PROBLEM REQUIREMENTS: Return all lines from the listing below in which the string "environment" occurs.

INPUT FOR THIS TASK:
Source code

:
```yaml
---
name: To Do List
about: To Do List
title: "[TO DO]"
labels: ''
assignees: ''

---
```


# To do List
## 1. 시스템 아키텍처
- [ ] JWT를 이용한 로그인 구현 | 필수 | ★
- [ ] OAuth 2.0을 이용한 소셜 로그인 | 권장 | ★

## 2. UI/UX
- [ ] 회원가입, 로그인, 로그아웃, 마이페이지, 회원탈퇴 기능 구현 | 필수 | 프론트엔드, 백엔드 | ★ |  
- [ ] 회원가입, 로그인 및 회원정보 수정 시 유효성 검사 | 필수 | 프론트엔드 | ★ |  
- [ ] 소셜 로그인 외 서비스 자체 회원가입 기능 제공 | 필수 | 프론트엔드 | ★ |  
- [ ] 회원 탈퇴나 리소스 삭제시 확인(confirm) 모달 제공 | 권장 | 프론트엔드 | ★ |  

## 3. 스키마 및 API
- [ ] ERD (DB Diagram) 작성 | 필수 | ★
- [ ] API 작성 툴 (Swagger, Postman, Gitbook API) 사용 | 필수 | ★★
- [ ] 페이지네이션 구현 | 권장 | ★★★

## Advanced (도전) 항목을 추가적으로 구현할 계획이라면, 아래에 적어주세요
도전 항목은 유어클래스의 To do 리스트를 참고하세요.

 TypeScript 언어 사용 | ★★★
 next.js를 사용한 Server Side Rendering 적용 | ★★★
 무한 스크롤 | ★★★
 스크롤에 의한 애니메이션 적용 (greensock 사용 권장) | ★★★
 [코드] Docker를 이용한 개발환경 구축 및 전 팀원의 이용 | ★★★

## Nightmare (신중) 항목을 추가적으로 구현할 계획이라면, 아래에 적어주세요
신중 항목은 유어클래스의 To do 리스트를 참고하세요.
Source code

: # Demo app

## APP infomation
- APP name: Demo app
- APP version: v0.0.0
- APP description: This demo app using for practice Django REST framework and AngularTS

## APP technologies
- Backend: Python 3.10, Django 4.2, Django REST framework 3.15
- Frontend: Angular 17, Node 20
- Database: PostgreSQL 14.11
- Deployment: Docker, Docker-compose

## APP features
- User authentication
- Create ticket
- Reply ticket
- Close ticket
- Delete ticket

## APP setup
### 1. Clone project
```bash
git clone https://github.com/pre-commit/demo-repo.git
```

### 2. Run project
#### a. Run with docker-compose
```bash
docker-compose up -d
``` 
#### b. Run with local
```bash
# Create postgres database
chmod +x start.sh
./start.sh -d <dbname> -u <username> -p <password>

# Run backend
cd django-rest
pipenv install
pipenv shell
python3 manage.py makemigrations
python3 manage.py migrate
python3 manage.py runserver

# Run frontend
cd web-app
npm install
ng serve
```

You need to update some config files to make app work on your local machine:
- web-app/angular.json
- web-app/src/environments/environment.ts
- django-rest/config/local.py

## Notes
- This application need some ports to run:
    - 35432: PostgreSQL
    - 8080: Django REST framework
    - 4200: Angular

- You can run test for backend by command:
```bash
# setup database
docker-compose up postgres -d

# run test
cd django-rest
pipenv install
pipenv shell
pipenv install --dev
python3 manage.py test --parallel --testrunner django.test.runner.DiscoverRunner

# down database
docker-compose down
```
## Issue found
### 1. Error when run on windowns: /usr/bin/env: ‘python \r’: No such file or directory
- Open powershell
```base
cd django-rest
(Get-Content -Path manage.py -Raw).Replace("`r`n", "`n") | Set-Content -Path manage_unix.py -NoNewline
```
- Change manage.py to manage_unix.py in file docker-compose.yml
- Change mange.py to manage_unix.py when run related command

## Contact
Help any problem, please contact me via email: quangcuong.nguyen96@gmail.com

* * *

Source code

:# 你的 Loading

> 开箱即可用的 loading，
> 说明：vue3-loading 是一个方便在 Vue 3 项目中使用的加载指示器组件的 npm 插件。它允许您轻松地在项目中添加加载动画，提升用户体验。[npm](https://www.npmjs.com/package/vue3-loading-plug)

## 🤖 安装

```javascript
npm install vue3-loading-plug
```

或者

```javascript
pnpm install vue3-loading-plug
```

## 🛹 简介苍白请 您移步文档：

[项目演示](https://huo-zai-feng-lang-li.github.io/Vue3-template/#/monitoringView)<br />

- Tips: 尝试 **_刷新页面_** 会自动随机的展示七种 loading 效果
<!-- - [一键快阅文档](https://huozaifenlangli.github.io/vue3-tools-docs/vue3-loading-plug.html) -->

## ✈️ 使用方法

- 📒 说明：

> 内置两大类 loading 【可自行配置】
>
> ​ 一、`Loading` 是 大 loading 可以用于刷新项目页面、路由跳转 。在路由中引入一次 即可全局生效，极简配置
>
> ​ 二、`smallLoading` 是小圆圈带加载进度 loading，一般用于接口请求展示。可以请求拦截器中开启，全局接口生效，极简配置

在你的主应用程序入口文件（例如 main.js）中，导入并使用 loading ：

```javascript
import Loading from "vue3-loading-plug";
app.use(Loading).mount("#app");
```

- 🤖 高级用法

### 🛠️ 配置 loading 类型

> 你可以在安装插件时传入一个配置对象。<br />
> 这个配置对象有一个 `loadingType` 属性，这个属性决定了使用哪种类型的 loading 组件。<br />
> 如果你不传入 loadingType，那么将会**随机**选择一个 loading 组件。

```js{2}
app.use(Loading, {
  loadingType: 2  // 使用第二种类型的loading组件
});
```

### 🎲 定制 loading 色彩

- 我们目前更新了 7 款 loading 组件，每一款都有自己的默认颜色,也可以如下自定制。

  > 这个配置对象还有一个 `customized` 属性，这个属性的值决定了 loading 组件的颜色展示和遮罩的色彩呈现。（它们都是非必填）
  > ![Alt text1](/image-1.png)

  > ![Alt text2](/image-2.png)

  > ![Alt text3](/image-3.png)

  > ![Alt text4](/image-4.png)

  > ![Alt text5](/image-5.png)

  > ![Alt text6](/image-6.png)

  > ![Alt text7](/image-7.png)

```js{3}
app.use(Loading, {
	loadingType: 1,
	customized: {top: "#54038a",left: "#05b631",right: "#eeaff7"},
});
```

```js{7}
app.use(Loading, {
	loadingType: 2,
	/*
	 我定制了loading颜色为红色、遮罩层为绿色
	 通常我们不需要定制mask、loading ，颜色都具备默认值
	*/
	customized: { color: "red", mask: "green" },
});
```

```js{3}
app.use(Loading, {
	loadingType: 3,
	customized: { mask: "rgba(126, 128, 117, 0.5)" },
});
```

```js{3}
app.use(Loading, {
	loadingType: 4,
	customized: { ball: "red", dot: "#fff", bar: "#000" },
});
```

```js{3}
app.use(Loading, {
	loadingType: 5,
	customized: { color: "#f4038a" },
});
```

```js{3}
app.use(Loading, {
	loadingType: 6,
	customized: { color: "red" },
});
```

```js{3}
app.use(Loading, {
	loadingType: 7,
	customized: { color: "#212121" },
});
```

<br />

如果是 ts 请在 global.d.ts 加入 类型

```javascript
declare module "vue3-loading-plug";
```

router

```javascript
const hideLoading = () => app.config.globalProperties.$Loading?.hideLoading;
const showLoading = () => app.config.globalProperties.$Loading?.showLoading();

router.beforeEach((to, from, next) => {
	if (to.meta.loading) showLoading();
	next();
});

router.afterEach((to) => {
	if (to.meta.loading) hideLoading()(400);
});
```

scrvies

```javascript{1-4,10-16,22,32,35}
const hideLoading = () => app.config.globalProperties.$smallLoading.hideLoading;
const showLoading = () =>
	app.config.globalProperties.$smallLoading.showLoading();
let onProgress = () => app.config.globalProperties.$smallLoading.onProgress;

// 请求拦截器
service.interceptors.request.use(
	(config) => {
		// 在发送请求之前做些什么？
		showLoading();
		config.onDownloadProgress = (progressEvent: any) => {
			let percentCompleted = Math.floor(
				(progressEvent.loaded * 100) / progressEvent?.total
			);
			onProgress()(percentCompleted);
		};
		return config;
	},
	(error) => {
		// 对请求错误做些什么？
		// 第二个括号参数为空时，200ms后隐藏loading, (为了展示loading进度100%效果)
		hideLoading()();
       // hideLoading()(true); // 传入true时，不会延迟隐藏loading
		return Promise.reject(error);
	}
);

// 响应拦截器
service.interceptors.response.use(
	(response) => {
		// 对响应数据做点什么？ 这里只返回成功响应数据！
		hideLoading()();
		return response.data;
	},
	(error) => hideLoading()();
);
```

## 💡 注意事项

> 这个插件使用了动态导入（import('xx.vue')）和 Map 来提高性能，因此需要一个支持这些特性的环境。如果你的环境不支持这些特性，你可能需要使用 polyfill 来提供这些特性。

--

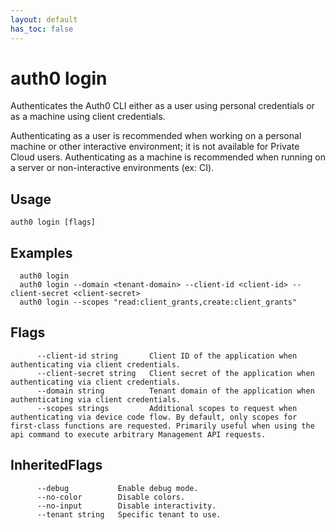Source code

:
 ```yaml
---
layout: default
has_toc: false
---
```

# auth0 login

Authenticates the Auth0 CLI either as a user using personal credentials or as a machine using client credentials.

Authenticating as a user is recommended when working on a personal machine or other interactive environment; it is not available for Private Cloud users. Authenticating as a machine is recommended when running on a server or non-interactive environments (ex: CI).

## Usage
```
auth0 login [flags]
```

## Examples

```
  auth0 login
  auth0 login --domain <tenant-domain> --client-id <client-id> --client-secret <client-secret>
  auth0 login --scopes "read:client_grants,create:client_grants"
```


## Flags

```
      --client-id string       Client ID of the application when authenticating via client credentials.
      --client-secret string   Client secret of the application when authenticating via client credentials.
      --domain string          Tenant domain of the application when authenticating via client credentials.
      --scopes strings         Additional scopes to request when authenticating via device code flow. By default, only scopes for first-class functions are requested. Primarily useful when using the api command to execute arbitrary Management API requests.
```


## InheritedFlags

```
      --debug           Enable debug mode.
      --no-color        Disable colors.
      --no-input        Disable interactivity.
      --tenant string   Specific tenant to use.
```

ANSWER TO THIS EXERCISE:
- web-app/src/environments/environment.ts
Authenticating as a user is recommended when working on a personal machine or other interactive environment; it is not available for Private Cloud users. Authenticating as a machine is recommended when running on a server or non-interactive environments (ex: CI).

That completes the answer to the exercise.